**Problem to work on:**
When you output the records, match them exactly and omit any picture they include.
** Opening Record extracts block **
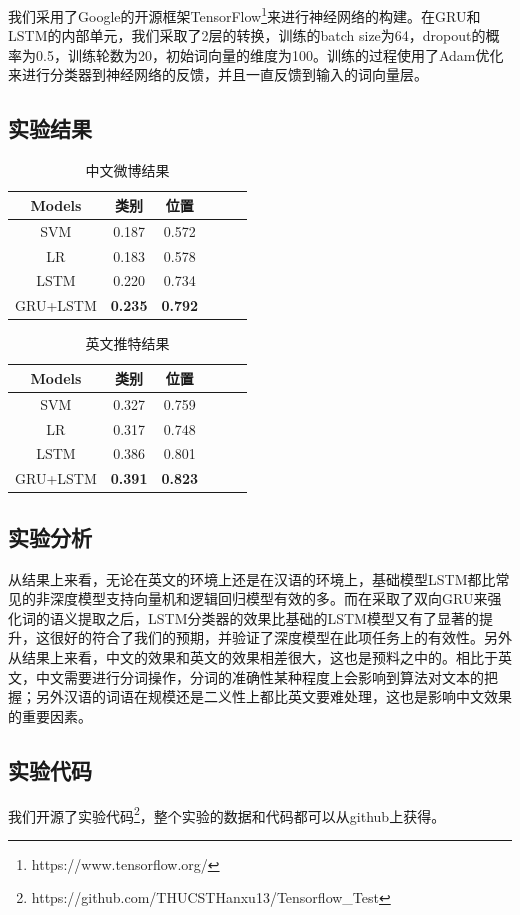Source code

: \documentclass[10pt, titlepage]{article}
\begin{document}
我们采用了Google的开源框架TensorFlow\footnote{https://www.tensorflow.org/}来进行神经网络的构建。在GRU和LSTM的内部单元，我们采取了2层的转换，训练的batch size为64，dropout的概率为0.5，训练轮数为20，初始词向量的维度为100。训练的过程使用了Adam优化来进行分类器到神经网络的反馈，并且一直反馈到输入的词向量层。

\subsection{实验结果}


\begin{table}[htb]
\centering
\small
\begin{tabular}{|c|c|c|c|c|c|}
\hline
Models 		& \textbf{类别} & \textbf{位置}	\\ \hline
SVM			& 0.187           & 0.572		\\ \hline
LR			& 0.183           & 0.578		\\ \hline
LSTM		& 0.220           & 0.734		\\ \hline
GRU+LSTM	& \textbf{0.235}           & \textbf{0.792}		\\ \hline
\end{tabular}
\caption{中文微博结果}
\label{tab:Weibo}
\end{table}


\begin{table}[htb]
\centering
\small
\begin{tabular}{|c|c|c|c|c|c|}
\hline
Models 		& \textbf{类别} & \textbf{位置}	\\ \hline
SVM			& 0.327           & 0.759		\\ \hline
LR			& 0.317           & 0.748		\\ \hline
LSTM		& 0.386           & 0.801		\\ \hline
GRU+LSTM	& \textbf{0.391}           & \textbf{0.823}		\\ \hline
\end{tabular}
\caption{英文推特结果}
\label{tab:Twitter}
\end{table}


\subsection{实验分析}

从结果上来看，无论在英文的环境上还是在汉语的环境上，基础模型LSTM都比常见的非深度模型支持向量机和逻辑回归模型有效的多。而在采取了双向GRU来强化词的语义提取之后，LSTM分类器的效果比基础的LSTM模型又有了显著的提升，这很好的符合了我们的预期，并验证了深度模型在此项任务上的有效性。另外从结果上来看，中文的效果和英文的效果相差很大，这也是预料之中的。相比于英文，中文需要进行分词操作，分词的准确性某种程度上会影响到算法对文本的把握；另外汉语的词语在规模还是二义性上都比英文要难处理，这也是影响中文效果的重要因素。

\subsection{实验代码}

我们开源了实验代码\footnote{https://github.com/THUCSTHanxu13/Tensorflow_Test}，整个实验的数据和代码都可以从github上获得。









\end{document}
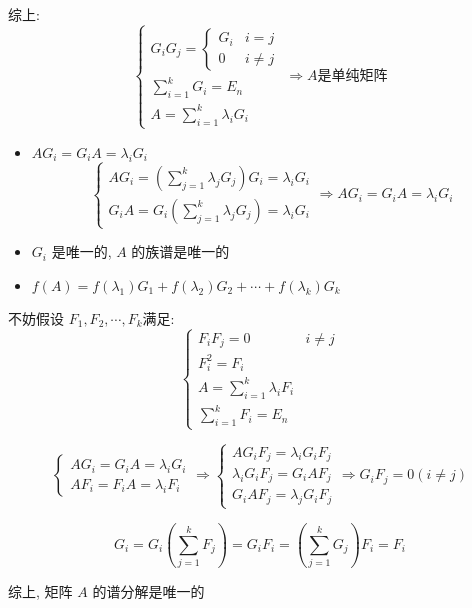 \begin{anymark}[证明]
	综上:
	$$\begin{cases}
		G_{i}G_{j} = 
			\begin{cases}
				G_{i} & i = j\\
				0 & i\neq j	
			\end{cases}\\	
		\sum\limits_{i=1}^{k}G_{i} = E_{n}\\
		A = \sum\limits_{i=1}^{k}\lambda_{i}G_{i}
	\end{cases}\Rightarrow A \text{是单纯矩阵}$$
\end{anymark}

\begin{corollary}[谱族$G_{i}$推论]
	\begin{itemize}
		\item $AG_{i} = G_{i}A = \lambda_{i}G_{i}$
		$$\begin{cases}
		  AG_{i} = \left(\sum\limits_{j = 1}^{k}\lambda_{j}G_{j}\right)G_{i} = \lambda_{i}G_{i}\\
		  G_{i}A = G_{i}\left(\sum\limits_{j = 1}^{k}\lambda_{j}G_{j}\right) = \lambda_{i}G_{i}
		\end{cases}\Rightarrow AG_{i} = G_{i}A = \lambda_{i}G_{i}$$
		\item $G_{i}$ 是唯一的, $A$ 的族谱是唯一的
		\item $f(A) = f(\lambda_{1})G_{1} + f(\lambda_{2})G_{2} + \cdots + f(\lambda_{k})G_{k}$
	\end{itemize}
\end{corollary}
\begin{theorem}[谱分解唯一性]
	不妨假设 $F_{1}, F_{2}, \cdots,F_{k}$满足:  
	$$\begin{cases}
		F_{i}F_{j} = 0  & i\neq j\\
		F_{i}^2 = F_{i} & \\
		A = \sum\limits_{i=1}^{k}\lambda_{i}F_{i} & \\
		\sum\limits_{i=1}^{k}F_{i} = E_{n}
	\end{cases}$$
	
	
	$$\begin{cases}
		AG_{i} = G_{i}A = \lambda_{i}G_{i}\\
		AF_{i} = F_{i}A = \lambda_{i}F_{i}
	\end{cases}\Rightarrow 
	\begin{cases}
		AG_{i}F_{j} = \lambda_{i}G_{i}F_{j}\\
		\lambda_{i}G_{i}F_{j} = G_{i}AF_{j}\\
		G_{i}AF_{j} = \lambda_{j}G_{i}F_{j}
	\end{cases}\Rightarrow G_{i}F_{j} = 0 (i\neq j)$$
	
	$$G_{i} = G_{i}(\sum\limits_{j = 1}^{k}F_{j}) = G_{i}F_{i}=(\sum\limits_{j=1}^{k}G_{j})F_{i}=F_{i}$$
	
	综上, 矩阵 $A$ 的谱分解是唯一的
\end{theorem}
** Closing Record extracts block **
**Response area:**
Source code

: \documentclass[10pt, titlepage]{article}
\begin{document}
我们采用了Google的开源框架TensorFlow\footnote{https://www.tensorflow.org/}来进行神经网络的构建。在GRU和LSTM的内部单元，我们采取了2层的转换，训练的batch size为64，dropout的概率为0.5，训练轮数为20，初始词向量的维度为100。训练的过程使用了Adam优化来进行分类器到神经网络的反馈，并且一直反馈到输入的词向量层。

\subsection{实验结果}


\begin{table}[htb]
\centering
\small
\begin{tabular}{|c|c|c|c|c|c|}
\hline
Models 		& \textbf{类别} & \textbf{位置}	\\ \hline
SVM			& 0.187           & 0.572		\\ \hline
LR			& 0.183           & 0.578		\\ \hline
LSTM		& 0.220           & 0.734		\\ \hline
GRU+LSTM	& \textbf{0.235}           & \textbf{0.792}		\\ \hline
\end{tabular}
\caption{中文微博结果}
\label{tab:Weibo}
\end{table}


\begin{table}[htb]
\centering
\small
\begin{tabular}{|c|c|c|c|c|c|}
\hline
Models 		& \textbf{类别} & \textbf{位置}	\\ \hline
SVM			& 0.327           & 0.759		\\ \hline
LR			& 0.317           & 0.748		\\ \hline
LSTM		& 0.386           & 0.801		\\ \hline
GRU+LSTM	& \textbf{0.391}           & \textbf{0.823}		\\ \hline
\end{tabular}
\caption{英文推特结果}
\label{tab:Twitter}
\end{table}


\subsection{实验分析}

从结果上来看，无论在英文的环境上还是在汉语的环境上，基础模型LSTM都比常见的非深度模型支持向量机和逻辑回归模型有效的多。而在采取了双向GRU来强化词的语义提取之后，LSTM分类器的效果比基础的LSTM模型又有了显著的提升，这很好的符合了我们的预期，并验证了深度模型在此项任务上的有效性。另外从结果上来看，中文的效果和英文的效果相差很大，这也是预料之中的。相比于英文，中文需要进行分词操作，分词的准确性某种程度上会影响到算法对文本的把握；另外汉语的词语在规模还是二义性上都比英文要难处理，这也是影响中文效果的重要因素。

\subsection{实验代码}

我们开源了实验代码\footnote{https://github.com/THUCSTHanxu13/Tensorflow_Test}，整个实验的数据和代码都可以从github上获得。









\end{document}
 \begin{anymark}[证明]
	综上:
	$$\begin{cases}
		G_{i}G_{j} = 
			\begin{cases}
				G_{i} & i = j\\
				0 & i\neq j	
			\end{cases}\\	
		\sum\limits_{i=1}^{k}G_{i} = E_{n}\\
		A = \sum\limits_{i=1}^{k}\lambda_{i}G_{i}
	\end{cases}\Rightarrow A \text{是单纯矩阵}$$
\end{anymark}

\begin{corollary}[谱族$G_{i}$推论]
	\begin{itemize}
		\item $AG_{i} = G_{i}A = \lambda_{i}G_{i}$
		$$\begin{cases}
		  AG_{i} = \left(\sum\limits_{j = 1}^{k}\lambda_{j}G_{j}\right)G_{i} = \lambda_{i}G_{i}\\
		  G_{i}A = G_{i}\left(\sum\limits_{j = 1}^{k}\lambda_{j}G_{j}\right) = \lambda_{i}G_{i}
		\end{cases}\Rightarrow AG_{i} = G_{i}A = \lambda_{i}G_{i}$$
		\item $G_{i}$ 是唯一的, $A$ 的族谱是唯一的
		\item $f(A) = f(\lambda_{1})G_{1} + f(\lambda_{2})G_{2} + \cdots + f(\lambda_{k})G_{k}$
	\end{itemize}
\end{corollary}
\begin{theorem}[谱分解唯一性]
	不妨假设 $F_{1}, F_{2}, \cdots,F_{k}$满足:  
	$$\begin{cases}
		F_{i}F_{j} = 0  & i\neq j\\
		F_{i}^2 = F_{i} & \\
		A = \sum\limits_{i=1}^{k}\lambda_{i}F_{i} & \\
		\sum\limits_{i=1}^{k}F_{i} = E_{n}
	\end{cases}$$
	
	
	$$\begin{cases}
		AG_{i} = G_{i}A = \lambda_{i}G_{i}\\
		AF_{i} = F_{i}A = \lambda_{i}F_{i}
	\end{cases}\Rightarrow 
	\begin{cases}
		AG_{i}F_{j} = \lambda_{i}G_{i}F_{j}\\
		\lambda_{i}G_{i}F_{j} = G_{i}AF_{j}\\
		G_{i}AF_{j} = \lambda_{j}G_{i}F_{j}
	\end{cases}\Rightarrow G_{i}F_{j} = 0 (i\neq j)$$
	
	$$G_{i} = G_{i}(\sum\limits_{j = 1}^{k}F_{j}) = G_{i}F_{i}=(\sum\limits_{j=1}^{k}G_{j})F_{i}=F_{i}$$
	
	综上, 矩阵 $A$ 的谱分解是唯一的
\end{theorem}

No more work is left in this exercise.